It's rude. Not hard to send someone a text. Thankfully this has never happened to me.


----------



## Father Jack (Nov 22, 2015)

*Friends who stand you up.*

In my experience people who indulge in this rude practice do it in order to empower themselves and undermine your self esteem. It has just happened to me from a"friend" who I have been close to for over 10 years. When I inquired why did she not send me a text, or give me call, to cancel she started kicking off as though she were the victim and even suggested that I was behaving like this because she has recently become a mother! (what?) As stated previously I believe many people do this to empower themselves at your expense. I am afraid they are anything but friends and the only thing to do is drop them as if they were a hot potato.


----------



## SD92 (Nov 9, 2013)

I've never had the chance for it to happen to me, but obviously I'd be upset, dissapointed and angry if it happened. I wouldn't want anything to do with them ever again. 

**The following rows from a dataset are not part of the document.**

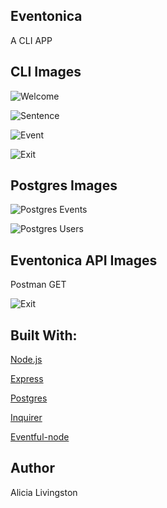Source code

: ## Eventonica
A CLI APP

## CLI Images

![Welcome](/EventonicaImages/Welcome.png)

![Sentence](/EventonicaImages/Sentence.png)

![Event](/EventonicaImages/Event.png)

![Exit](/EventonicaImages/Exit.png)

## Postgres Images

![Postgres Events](/EventonicaImages/Events.png)

![Postgres Users](/EventonicaImages/Users.png)

## Eventonica API Images
Postman GET

![Exit](/EventonicaImages/Exit.png)


## Built With:

[Node.js](https://nodejs.org/en/)

[Express](https://expressjs.com) 

[Postgres](https://expressjs.com) 

[Inquirer](https://www.npmjs.com/package/inquirer) 

[Eventful-node](https://www.npmjs.com/package/eventful-node) 

## Author

Alicia Livingston





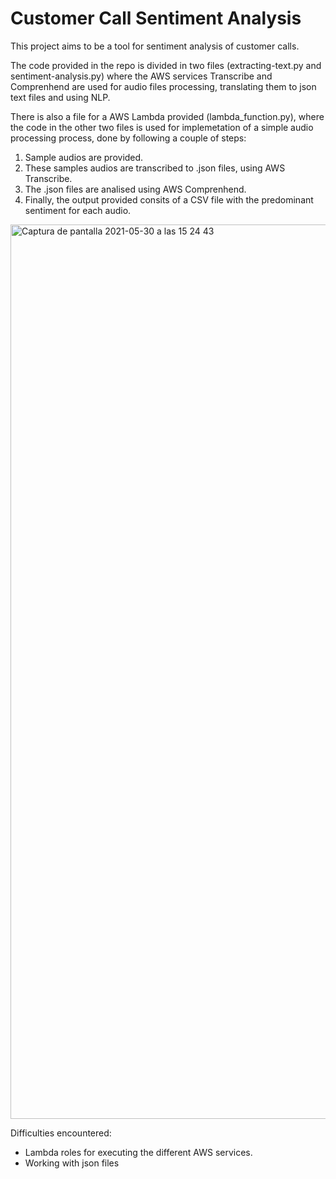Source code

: # Customer Call Sentiment Analysis

This project aims to be a tool for sentiment analysis of customer calls. 

The code provided in the repo is divided in two files (extracting-text.py and sentiment-analysis.py) where the AWS services Transcribe and Comprenhend are used for audio files processing, translating them to json text files and using NLP. 

There is also a file for a AWS Lambda provided (lambda_function.py), where the code in the other two files is used for implemetation of a simple audio processing process, done by following a couple of steps:

1) Sample audios are provided.
2) These samples audios are transcribed to .json files, using AWS Transcribe.
3) The .json files are analised using AWS Comprenhend.
4) Finally, the output provided consits of a CSV file with the predominant sentiment for each audio.

<img width="1431" alt="Captura de pantalla 2021-05-30 a las 15 24 43" src="https://user-images.githubusercontent.com/32374880/120105926-33ca1b00-c15b-11eb-9693-47129de440cf.png">

Difficulties encountered:
- Lambda roles for executing the different AWS services.
- Working with json files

I could imagine going on a date and the girl says she's going to the toilet but she sneaks out though a back door and leaves me alone.


----------



## Findedeux (Mar 16, 2012)

I can understand someone being scared about meeting up for the first time and maybe flaking.

But someone you know who's treating you like you don't matter...I would never waste my time with someone like that.


----------



## Kevin001 (Jan 2, 2015)

I wouldn't care, it would be expected. Why would someone hang or go out with me?


----------